ARM says its smartphone battery-saving technology has wide support
ARM's Big.Little technology will be used by seven companies in chips this year
IDG News Service - Seven companies are expected to release chips this year based on ARM's Big.Little processor technology, ARM said at the Mobile World Congress.
Samsung, Fujitsu Semiconductor, MediaTek, Renesas Mobile and CSR were named by ARM, which did not announce the other two companies.
Big.Little design mixes low-power and high-power cores to provide balanced computing power in smartphones and tablets. For example, ARM's latest Cortex-A15 processor handles high-performance processing while the Cortex-A7 design handles low-power tasks like phone calls.

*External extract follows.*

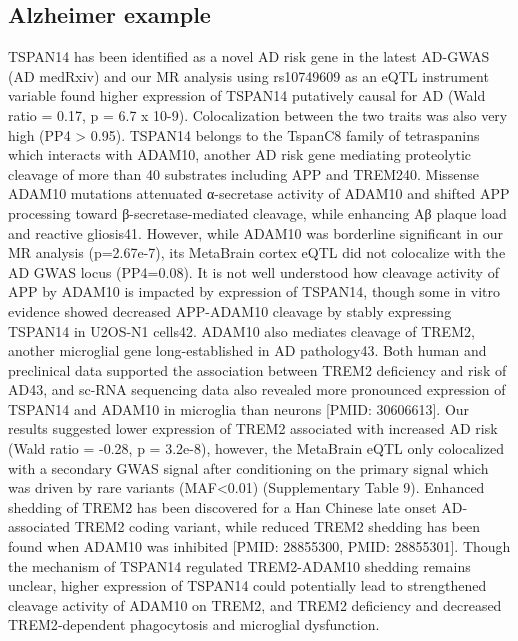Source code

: \subsection{Alzheimer example}
TSPAN14 has been identified as a novel AD risk gene in the latest AD-GWAS (AD medRxiv) and our MR analysis using rs10749609 as an eQTL instrument variable found higher expression of TSPAN14 putatively causal for AD (Wald ratio = 0.17, p = 6.7 x 10-9). Colocalization between the two traits was also very high (PP4 > 0.95). TSPAN14 belongs to the TspanC8 family of tetraspanins which interacts with ADAM10​, another AD risk gene mediating proteolytic cleavage of more than 40 substrates including APP and TREM240. Missense ADAM10 mutations attenuated α-secretase activity of ADAM10 and shifted APP processing toward β-secretase-mediated cleavage, while enhancing Aβ plaque load and reactive gliosis41. However, while ADAM10 was borderline significant in our MR analysis (p=2.67e-7), its MetaBrain cortex eQTL did not colocalize with the AD GWAS locus (PP4=0.08). It is not well understood how cleavage activity of APP by ADAM10 is impacted by expression of TSPAN14, though some in vitro evidence showed decreased APP-ADAM10 cleavage by stably expressing TSPAN14 in U2OS-N1 cells42. ADAM10 also mediates cleavage of TREM2, another microglial gene long-established in AD pathology43. Both human and preclinical data supported the association between TREM2 deficiency and risk of AD43, and sc-RNA sequencing data also revealed more pronounced expression of TSPAN14 and ADAM10 in microglia than neurons [PMID: 30606613]. Our results suggested lower expression of TREM2 associated with increased AD risk (Wald ratio = -0.28, p = 3.2e-8), however, the MetaBrain eQTL only colocalized with a secondary GWAS signal after conditioning on the primary signal which was driven by rare variants (MAF<0.01) (Supplementary Table 9). Enhanced shedding of TREM2 has been discovered for a Han Chinese late onset AD-associated TREM2 coding variant, while reduced TREM2 shedding has been found when ADAM10 was inhibited [PMID: 28855300, PMID: 28855301]. Though the mechanism of TSPAN14 regulated TREM2-ADAM10 shedding remains unclear, higher expression of TSPAN14 could potentially lead to strengthened cleavage activity of ADAM10 on TREM2, and TREM2 deficiency and decreased TREM2‐dependent phagocytosis and microglial dysfunction.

Chips based on the ARM technology usually have an asynchronous design with each separate core handling tasks like application processing, networking and graphics. Big.Little design lets the application processor handle more tasks while saving power.
ARM originally announced Big.Little in 2011, and hopes to put the design on its next-generation 64-bit processors called Cortex-A57 and Cortex-A53. ARM claims that Big.Little reduces energy consumption up to 70 percent on common tasks performed by the applications processor.
ARM designs processors and licenses them to chip makers. Samsung has already shown support for Big.Little in its Exynos 5 Octa eight-core chip, which has four Cortex-A15 cores and four Cortex-A7 cores. The chip was announced at the International CES show in January with more information provided at the ISSCC (International Solid-State Circuits Conference) in San Francisco earlier this month. A prototype tablet based on the Samsung 5 Octa chip is on display at ARM's Mobile World Congress booth this week in Barcelona.
But some of ARM's biggest licensees like Nvidia and Texas Instruments have resisted adopting Big.Little, instead coming up with their own power-efficient chip designs. For example, Nvidia is taking an approach it calls "4+1" on its Tegra chips in which four cores handle high-power tasks, while one low-power core handles tasks such as phone calls and SMS delivery.